Frequencies in the clinical, demographic and QoL variables were studied. Univariate and multivariate regression models were fitted to assess how clinical and demographic characteristics influence subjective QoL. Multivariate regression models were fitted with all explanatory variables found to be significant in univariate analysis.

Results

Mean QoL scores were 58.8 in EUROQOL-health and 0.8 in EUROQOL-value, and ranged between 49.2 and 62.7 in WHOQOL-BREF and between 38.9 and 43.3 (QoL limitations) in SQLS-R4.

Negative symptoms and depression were significantly related to the nine QoL areas studied. Age, gender, social activities, employment status, time since diagnosis, and insight were also related to QoL. The percentage of variance in the QoL areas explained in multivariate regression models ranged from 25 to 56%.

Conclusion

QoL was moderate in this sample of Spanish schizophrenia spectrum outpatients. Sociodemographic and clinical factors were found to be determinants of QoL. These patients could benefit from multidisciplinary treatment to improve their QoL.

Keywords:
Quality Life
Schizophrenia
Schizoaffective
Determinants
Spanish
Abbreviations:
PRO
QoL
QOLI-BV
SAI-E
SANS
SAPS
SCIP
SQLS-R4
WHOQOL-BREF
Texto completo
Introduction

Rehabilitation and support to patients living in the community are two main interventions offered to patients with psychosis for maintaining and improving their Quality of Life (QoL). Nowadays much emphasis is placed on developing strategies for maintaining and improving the QoL of patients.1

Community mental health services also pay attention to patients’ QoL since such patients need to continuously adapt to illness-related circumstances and other daily stressful life events that can affect QL.2 QoL has also become an important outcome measure of interventions offered to patients with psychosis.3

Some cross-cultural differences in the QoL of patients with psychosis4 have been found, that could be related to sociodemographic factors (such as living conditions) but also to the criteria these patients have for assessing their QoL.
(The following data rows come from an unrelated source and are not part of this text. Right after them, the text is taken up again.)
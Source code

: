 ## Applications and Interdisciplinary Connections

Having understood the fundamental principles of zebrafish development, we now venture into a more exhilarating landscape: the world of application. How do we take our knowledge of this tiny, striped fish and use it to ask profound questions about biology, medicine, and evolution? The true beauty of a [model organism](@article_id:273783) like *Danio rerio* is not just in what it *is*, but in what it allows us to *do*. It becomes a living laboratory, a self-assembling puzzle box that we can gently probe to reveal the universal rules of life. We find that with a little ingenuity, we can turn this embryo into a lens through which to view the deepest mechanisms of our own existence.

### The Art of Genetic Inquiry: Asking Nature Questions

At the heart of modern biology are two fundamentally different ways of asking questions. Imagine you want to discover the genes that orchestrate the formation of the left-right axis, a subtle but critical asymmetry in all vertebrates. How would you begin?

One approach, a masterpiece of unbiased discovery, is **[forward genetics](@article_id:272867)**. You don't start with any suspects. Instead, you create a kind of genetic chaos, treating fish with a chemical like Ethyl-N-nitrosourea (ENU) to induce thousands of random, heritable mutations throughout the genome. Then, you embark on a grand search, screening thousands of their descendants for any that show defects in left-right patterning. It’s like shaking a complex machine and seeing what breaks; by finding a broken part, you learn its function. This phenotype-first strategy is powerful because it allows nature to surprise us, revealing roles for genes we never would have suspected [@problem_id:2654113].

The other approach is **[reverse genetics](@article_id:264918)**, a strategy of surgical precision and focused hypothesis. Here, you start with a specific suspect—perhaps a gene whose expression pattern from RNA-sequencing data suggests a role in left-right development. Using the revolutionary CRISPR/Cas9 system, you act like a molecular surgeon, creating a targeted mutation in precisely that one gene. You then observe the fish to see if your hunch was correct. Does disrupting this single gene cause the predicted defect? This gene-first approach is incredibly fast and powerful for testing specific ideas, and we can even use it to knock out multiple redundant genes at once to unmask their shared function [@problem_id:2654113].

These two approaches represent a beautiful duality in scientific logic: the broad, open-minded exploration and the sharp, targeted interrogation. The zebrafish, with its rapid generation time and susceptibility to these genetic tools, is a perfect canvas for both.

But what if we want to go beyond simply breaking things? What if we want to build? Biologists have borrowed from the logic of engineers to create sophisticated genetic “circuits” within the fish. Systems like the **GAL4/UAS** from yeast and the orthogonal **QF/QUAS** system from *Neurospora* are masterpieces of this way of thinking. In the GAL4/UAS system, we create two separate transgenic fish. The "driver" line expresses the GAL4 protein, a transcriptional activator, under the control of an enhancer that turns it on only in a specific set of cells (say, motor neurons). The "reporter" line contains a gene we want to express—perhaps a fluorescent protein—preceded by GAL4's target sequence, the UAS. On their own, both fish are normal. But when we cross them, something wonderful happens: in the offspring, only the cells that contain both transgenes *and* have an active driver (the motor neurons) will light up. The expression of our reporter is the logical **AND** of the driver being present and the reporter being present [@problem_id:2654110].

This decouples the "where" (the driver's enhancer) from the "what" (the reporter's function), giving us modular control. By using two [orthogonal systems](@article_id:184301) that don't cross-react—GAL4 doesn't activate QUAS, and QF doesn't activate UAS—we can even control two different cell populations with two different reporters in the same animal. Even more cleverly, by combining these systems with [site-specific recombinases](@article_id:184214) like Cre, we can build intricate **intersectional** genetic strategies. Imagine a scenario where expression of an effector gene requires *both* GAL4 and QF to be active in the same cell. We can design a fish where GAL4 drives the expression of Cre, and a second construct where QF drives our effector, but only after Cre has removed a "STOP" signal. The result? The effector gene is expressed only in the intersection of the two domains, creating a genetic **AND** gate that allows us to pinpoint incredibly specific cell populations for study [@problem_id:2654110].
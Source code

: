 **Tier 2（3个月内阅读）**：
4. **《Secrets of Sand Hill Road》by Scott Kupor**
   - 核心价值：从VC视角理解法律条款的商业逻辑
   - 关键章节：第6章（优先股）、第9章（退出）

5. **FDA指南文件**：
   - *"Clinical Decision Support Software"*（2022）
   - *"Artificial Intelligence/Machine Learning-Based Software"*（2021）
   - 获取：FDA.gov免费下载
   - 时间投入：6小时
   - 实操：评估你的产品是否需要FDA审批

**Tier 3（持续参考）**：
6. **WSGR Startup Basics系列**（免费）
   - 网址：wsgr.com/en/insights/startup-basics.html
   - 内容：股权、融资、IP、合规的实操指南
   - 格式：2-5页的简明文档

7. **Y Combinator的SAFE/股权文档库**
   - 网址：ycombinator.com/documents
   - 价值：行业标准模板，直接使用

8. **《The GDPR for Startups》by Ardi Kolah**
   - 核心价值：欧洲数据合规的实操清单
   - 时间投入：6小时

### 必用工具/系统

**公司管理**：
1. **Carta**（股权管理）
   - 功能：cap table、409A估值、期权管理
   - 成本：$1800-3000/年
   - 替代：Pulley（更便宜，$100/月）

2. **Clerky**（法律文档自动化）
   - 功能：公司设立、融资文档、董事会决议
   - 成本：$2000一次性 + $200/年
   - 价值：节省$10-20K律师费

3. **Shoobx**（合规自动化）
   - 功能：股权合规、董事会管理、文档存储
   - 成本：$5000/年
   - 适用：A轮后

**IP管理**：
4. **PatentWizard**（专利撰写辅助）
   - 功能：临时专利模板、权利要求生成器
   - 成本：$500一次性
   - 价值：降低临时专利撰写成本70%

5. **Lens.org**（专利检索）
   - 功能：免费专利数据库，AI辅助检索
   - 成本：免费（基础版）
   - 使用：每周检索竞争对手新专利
Several QoL studies have been performed conducted with Spanish patients living in the community.5–8 More QoL studies are needed in order to better understand the situation of patients in our area and compare our data with those from other cultural areas.2

QoL differences have been found between patients with schizophrenia who have or not symptomatic remission.9 Besides, it is suggested the need for a differential analysis of QoL in schizophrenia in the acute and long-term phases.10

Nowadays it is considered patients should assess their QoL (subjective assessment) through PRO (Patient Reported Outcomes) instruments.11–13 This assessment could be complemented with objective data (e.g. functional role in society).3 QoL in schizophrenia is understood to be a multidimensional concept.11,14,15 It is advised to assess QoL through generic QoL questionnaires (that evaluate areas common to various diseases) combined with specific QoL questionnaires for schizophrenia.5 Zeng et al.16 believe that interventions that focus on a single area (such as symptoms) could fail to improve a patient's QoL.
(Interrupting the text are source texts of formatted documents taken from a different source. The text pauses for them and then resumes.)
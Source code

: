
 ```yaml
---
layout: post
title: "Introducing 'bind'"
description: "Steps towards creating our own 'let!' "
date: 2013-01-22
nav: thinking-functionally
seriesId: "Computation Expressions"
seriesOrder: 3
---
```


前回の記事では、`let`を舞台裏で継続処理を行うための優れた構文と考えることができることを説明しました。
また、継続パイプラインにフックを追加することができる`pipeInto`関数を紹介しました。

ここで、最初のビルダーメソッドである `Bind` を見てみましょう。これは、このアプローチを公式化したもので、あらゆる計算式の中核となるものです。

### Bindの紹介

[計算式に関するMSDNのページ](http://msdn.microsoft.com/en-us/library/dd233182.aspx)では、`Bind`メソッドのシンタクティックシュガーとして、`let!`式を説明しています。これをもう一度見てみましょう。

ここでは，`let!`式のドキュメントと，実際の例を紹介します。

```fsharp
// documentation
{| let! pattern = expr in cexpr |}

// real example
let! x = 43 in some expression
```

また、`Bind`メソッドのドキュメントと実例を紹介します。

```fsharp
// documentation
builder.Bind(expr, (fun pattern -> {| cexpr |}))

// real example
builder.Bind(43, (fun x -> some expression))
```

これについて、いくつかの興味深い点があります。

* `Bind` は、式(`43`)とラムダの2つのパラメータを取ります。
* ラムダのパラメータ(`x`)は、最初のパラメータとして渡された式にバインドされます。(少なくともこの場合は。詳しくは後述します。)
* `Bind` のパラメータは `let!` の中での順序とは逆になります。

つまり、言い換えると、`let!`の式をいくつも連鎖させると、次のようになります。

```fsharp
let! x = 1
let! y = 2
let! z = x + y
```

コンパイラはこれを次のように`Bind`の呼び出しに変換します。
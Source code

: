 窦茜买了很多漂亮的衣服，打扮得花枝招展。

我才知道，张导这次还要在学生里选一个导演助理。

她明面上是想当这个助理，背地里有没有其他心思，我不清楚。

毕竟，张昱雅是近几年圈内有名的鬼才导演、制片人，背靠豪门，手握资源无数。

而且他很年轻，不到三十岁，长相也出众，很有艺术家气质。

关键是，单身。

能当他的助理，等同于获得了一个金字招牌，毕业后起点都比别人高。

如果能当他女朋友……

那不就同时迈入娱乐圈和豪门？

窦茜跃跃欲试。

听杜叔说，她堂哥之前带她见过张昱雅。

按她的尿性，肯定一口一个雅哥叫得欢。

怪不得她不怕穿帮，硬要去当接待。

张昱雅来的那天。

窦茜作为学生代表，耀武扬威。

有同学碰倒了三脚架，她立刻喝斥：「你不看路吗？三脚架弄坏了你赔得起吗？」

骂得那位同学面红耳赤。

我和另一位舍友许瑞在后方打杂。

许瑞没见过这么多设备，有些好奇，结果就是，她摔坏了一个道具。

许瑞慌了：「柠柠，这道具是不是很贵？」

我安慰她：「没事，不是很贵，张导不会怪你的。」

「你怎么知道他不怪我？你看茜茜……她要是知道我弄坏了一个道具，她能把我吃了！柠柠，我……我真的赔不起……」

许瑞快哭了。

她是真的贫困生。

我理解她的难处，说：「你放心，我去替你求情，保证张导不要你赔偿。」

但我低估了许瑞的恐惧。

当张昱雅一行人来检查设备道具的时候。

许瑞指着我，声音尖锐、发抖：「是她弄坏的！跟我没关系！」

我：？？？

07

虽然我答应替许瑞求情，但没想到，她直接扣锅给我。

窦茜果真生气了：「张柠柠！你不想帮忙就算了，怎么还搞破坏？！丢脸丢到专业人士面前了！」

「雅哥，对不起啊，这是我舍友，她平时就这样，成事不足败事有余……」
Understanding a patient's perception of his or her QoL and the factors that may determine this QoL is necessary for developing support strategies.12,13 Several studies of the sociodemographic determinants of QoL in patients with psychosis have been conducted.2,17,18 Others have assessed the role of clinical factors such as negative symptoms1,16 and depression11,17 (which are often found to be related to QoL), cognitive dysfunction18,21 and insight4,5,20,22,23 as determinants of QoL. Kao et al.1 report that the extent to which patients are aware of their schizophrenic disorders and its consequences appears to influence QoL, though direction of this influence is unclear.

Studies with a combination of determinants may help to develop more targeted treatments for improving patients’ QL.24 Different studies have combined sociodemographic and clinical QoL determinants11,17,20,23,24 but few have combined demographic factors with symptoms, insight and cognitive functioning in patients with psychosis14 and none has been conducted in our area. More studies of the determinants of subjective QoL are needed.14

Studies of QoL determinants in psychosis have usually administered generic measures, while a combination of generic with disease-specific QoL questionnaires has rarely been used.16

The aims of this study are to assess QoL in a sample of Spanish schizophrenia spectrum outpatients with stable disease and evaluate the determinants of general and disease-specific QoL areas. We expected the determinants of these QoL areas to be a combination of clinical and demographic variables.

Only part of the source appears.